(Extracted data entries)
• • • • •

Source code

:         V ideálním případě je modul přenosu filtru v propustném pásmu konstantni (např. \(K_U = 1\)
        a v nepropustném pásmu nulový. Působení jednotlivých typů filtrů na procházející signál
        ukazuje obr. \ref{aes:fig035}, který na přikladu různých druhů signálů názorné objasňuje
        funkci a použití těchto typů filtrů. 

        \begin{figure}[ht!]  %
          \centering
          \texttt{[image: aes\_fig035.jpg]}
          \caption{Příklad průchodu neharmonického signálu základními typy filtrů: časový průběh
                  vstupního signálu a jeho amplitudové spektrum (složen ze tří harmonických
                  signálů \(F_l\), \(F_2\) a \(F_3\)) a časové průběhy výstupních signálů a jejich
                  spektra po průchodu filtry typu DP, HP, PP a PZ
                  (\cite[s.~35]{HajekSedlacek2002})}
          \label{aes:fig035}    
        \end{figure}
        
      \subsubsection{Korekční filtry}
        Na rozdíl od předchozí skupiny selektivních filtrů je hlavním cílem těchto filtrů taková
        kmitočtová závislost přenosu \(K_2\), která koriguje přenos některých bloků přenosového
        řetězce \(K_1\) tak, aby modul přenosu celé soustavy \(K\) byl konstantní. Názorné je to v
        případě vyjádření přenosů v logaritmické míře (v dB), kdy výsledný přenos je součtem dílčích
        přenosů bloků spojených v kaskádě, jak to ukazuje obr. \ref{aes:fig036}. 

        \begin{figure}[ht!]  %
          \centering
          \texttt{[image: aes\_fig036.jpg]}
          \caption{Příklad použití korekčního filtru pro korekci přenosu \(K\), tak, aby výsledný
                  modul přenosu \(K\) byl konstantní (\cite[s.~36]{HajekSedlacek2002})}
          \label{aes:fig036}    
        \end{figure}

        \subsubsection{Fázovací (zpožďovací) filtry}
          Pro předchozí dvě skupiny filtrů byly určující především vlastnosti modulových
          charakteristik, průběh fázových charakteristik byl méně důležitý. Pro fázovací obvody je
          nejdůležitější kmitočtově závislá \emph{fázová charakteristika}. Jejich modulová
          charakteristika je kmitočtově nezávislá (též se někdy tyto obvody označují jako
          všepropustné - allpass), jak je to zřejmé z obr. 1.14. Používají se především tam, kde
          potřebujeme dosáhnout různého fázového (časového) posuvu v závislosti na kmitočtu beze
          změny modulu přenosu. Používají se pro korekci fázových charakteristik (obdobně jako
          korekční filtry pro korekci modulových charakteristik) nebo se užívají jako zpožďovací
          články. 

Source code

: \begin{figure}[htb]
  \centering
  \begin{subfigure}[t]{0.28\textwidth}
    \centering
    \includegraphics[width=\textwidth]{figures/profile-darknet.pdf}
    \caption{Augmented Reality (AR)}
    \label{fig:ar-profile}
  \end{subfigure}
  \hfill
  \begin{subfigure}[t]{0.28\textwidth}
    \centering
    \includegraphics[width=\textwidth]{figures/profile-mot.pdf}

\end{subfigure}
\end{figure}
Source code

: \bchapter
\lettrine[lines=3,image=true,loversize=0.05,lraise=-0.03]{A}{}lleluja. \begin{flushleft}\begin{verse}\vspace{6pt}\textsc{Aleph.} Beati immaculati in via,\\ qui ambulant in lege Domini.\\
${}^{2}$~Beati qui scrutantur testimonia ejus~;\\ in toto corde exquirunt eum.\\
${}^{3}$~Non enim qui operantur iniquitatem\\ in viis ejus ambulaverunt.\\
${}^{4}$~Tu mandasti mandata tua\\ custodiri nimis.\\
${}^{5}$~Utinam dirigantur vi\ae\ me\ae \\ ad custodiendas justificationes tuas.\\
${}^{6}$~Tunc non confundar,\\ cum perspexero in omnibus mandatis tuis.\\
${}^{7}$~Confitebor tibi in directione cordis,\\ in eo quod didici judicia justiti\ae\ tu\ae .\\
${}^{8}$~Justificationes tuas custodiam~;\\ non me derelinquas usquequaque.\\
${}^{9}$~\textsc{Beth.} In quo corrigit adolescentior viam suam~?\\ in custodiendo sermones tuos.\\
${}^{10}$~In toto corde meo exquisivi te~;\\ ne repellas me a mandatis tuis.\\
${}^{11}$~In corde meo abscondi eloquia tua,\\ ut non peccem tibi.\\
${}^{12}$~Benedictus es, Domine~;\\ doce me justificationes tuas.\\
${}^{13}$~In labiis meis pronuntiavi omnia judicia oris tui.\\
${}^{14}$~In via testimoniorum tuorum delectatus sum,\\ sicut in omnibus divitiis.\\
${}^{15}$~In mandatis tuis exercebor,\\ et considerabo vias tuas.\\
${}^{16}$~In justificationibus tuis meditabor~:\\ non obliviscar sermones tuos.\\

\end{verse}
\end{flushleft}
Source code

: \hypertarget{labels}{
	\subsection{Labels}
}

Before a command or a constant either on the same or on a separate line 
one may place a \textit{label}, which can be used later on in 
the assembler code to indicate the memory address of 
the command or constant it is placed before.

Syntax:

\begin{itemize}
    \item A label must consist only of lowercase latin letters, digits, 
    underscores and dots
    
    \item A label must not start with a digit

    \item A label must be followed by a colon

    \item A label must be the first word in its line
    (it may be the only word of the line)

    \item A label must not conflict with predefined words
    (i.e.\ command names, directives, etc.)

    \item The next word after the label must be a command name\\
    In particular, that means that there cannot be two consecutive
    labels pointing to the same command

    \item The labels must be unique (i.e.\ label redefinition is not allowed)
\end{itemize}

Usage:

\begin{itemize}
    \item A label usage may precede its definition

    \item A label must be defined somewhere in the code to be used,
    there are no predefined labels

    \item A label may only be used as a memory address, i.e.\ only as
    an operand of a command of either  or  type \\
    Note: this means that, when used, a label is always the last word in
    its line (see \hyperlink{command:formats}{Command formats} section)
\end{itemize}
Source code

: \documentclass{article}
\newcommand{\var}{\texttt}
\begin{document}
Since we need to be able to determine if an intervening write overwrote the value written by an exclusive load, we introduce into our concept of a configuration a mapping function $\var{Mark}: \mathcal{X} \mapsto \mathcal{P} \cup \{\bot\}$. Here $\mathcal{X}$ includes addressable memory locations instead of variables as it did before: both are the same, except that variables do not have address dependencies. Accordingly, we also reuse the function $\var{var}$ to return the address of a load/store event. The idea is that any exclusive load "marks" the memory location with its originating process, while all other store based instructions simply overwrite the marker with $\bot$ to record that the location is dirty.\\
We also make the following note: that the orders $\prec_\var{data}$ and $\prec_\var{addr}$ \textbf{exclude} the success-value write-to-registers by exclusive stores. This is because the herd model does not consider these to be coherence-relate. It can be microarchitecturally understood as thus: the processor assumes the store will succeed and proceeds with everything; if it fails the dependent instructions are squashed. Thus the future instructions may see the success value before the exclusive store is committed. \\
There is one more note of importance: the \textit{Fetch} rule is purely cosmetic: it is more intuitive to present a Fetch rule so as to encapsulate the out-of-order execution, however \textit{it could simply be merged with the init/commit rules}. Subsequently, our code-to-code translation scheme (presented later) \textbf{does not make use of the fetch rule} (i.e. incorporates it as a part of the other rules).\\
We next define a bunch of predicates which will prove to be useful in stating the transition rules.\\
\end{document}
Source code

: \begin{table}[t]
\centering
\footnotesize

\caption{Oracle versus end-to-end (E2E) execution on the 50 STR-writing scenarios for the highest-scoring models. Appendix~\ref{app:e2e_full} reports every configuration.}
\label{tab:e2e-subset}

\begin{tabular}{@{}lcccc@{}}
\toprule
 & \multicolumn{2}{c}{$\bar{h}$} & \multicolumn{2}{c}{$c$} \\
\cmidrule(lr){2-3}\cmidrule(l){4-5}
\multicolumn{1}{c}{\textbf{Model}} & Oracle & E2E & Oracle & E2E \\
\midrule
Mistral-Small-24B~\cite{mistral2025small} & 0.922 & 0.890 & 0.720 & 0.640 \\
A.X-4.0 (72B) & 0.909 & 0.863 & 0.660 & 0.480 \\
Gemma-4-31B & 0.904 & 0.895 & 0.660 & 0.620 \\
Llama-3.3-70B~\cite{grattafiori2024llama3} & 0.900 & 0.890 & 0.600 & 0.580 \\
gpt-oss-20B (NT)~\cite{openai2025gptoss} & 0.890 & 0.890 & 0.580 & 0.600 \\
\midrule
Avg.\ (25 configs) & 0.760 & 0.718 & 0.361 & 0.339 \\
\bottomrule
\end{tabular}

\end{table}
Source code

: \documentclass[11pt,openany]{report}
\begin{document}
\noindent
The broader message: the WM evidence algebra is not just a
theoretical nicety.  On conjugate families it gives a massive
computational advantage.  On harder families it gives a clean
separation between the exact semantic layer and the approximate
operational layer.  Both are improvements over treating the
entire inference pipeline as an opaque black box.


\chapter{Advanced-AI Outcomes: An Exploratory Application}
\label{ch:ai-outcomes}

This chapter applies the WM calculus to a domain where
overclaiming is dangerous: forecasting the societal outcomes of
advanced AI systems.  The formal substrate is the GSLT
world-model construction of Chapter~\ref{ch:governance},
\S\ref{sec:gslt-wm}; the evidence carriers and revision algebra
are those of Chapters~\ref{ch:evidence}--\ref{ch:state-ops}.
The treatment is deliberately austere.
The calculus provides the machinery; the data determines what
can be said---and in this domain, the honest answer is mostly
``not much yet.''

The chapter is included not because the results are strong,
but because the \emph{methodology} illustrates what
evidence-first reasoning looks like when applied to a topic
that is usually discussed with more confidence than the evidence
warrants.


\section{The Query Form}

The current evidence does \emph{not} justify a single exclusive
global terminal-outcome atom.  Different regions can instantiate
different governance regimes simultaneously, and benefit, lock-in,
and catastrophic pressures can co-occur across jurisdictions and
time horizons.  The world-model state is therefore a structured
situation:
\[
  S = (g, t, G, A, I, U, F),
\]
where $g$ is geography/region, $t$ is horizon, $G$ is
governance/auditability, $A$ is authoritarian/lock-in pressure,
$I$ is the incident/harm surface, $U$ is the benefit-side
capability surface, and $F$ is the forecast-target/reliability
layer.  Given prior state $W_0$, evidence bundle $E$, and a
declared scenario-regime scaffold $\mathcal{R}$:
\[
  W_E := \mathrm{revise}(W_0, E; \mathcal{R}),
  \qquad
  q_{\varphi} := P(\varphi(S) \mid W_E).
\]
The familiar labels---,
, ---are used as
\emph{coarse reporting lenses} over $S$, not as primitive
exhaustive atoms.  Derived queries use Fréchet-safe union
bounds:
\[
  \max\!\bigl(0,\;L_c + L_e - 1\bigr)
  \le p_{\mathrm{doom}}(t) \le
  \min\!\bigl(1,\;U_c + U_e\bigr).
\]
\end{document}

• • • • •

EXERCISE AIM =>
Reproduce the lines above, beginning at the line with "The chapter is" and stopping after the line with "not as primitive", exactly as they are.

THE ANSWER =>
The chapter is included not because the results are strong,
but because the \emph{methodology} illustrates what
evidence-first reasoning looks like when applied to a topic
that is usually discussed with more confidence than the evidence
warrants.


\section{The Query Form}

The current evidence does \emph{not} justify a single exclusive
global terminal-outcome atom.  Different regions can instantiate
different governance regimes simultaneously, and benefit, lock-in,
and catastrophic pressures can co-occur across jurisdictions and
time horizons.  The world-model state is therefore a structured
situation:
\[
  S = (g, t, G, A, I, U, F),
\]
where $g$ is geography/region, $t$ is horizon, $G$ is
governance/auditability, $A$ is authoritarian/lock-in pressure,
$I$ is the incident/harm surface, $U$ is the benefit-side
capability surface, and $F$ is the forecast-target/reliability
layer.  Given prior state $W_0$, evidence bundle $E$, and a
declared scenario-regime scaffold $\mathcal{R}$:
\[
  W_E := \mathrm{revise}(W_0, E; \mathcal{R}),
  \qquad
  q_{\varphi} := P(\varphi(S) \mid W_E).
\]
The familiar labels---,
, ---are used as
\emph{coarse reporting lenses} over $S$, not as primitive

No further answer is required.